When I went to Yagoua and Maga, I didn’t expect to see so much rice in the warehouses- especially not rice that has been sitting there unsold since 2015!
Currently, the cost of producing rice in Cameroon elevated because rice producers don’t get any subsidies. What’s more, transporting a bag of rice between Yagoua and Yaoundé costs more than if it came from Beijing. So, for shopkeepers, it is more profitable to buy foreign rice than local rice. So, Cameroonian rice producers are becoming poorer and poorer.
We think that three things need to be done. First, we need to impose a quota, insuring that local shopkeepers buy a certain percentage of local rice. [Editor’s note: The ACDIC has already launched a petition calling for this.] We also need to provide subsidies to local farmers, and to promote local rice to improve its image.
Nothing out of the ordinary, according to SEMRY
The FRANCE 24 Observers reached out to the director general of SEMRY, but he did not respond to our request for comment.
However, SEMRY did release a statement in response to the post by the president of the ACDIC, explaining that SEMRY had “started to store rice in its shops in Maga and Yagoua in 2017”, “in preparation for the launch of […] two new machine lines” purchased by the government to “relaunch the transformation of paddy rice”. This could explain why there was so much rice stocked in the SEMRY warehouses.
However, SEMRY did not respond to the comments made by the ACDIC president about the difference in price between local rice and foreign rice, and the difficulties of rice producers.
The statement by the director general of SEMRY.
Narcisse Guybolo, the founder of Agri-Invest, a company that supports farmers (especially rice producers), spoke the FRANCE 24 Observers team about the difficulties faced by rice producers in Cameroon.
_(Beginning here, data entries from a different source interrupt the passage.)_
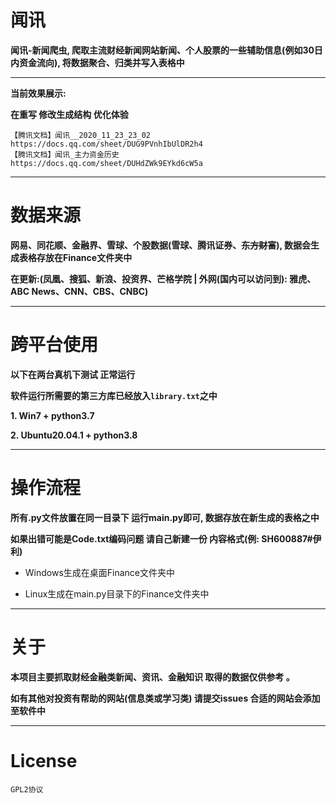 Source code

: # 闻讯

**闻讯-新闻爬虫, 爬取主流财经新闻网站新闻、个人股票的一些辅助信息(例如30日内资金流向), 将数据聚合、归类并写入表格中**

---

**当前效果展示:**

**在重写 修改生成结构 优化体验**
```
【腾讯文档】闻讯__2020_11_23_23_02
https://docs.qq.com/sheet/DUG9PVnhIbUlDR2h4
【腾讯文档】闻讯_主力资金历史
https://docs.qq.com/sheet/DUHdZWk9EYkd6cW5a
```

---

# 数据来源

**网易、同花顺、金融界、雪球、个股数据(雪球、腾讯证券、~~东方财富~~), 数据会生成表格存放在Finance文件夹中**

**在更新:(凤凰、搜狐、新浪、投资界、芒格学院 | 外网(国内可以访问到): 雅虎、ABC News、CNN、CBS、CNBC)**

---

# 跨平台使用 

**以下在两台真机下测试 正常运行**

**软件运行所需要的第三方库已经放入``library.txt``之中**

**1. Win7 + python3.7**

**2. Ubuntu20.04.1 + python3.8**

---

# 操作流程

**所有.py文件放置在同一目录下 运行main.py即可, 数据存放在新生成的表格之中**

**如果出错可能是Code.txt编码问题 请自己新建一份 内容格式(例: SH600887#伊利)**

- Windows生成在桌面Finance文件夹中

- Linux生成在main.py目录下的Finance文件夹中

---

# 关于

**本项目主要抓取财经金融类新闻、资讯、金融知识 取得的数据仅供参考 。**

**如有其他对投资有帮助的网站(信息类或学习类) 请提交issues 合适的网站会添加至软件中**

---

# License

``GPL2协议``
I think the main problem is that SEMRY doesn’t support rice farmers as it should. There are about 100,000 rice producers living in the region around Yagoua and Maga. Currently, SEMRY rents these farmers just under 27,200 acres of land. SEMRY takes care of the irrigation of this land but doesn’t give the farmers information on how to use agricultural inputs or how to access new technology. Moreover, they have very little training in the commercialization of their products.
So rice producers buy their own seeds and inputs at a high price and then they don’t use the best techniques and they fall into debt.
People in this region know full well that working in the rice-producing sector isn’t profitable but many of them do it anyway because they don’t have a choice. It does represent the main economic activity in the region.
“The export of Cameroonian rice to Nigeria stopped in 2015”
Up until 2015, almost all Cameroonian rice was sold in Nigeria. But the exports stopped because of an increase in activities carried out by the terrorist group Boko Haram in the region.
Currently, the aim is to sell the rice internally. However it remains difficult to get intermediaries interested in buying and distributing this rice because it remains cheaper to import rice from abroad.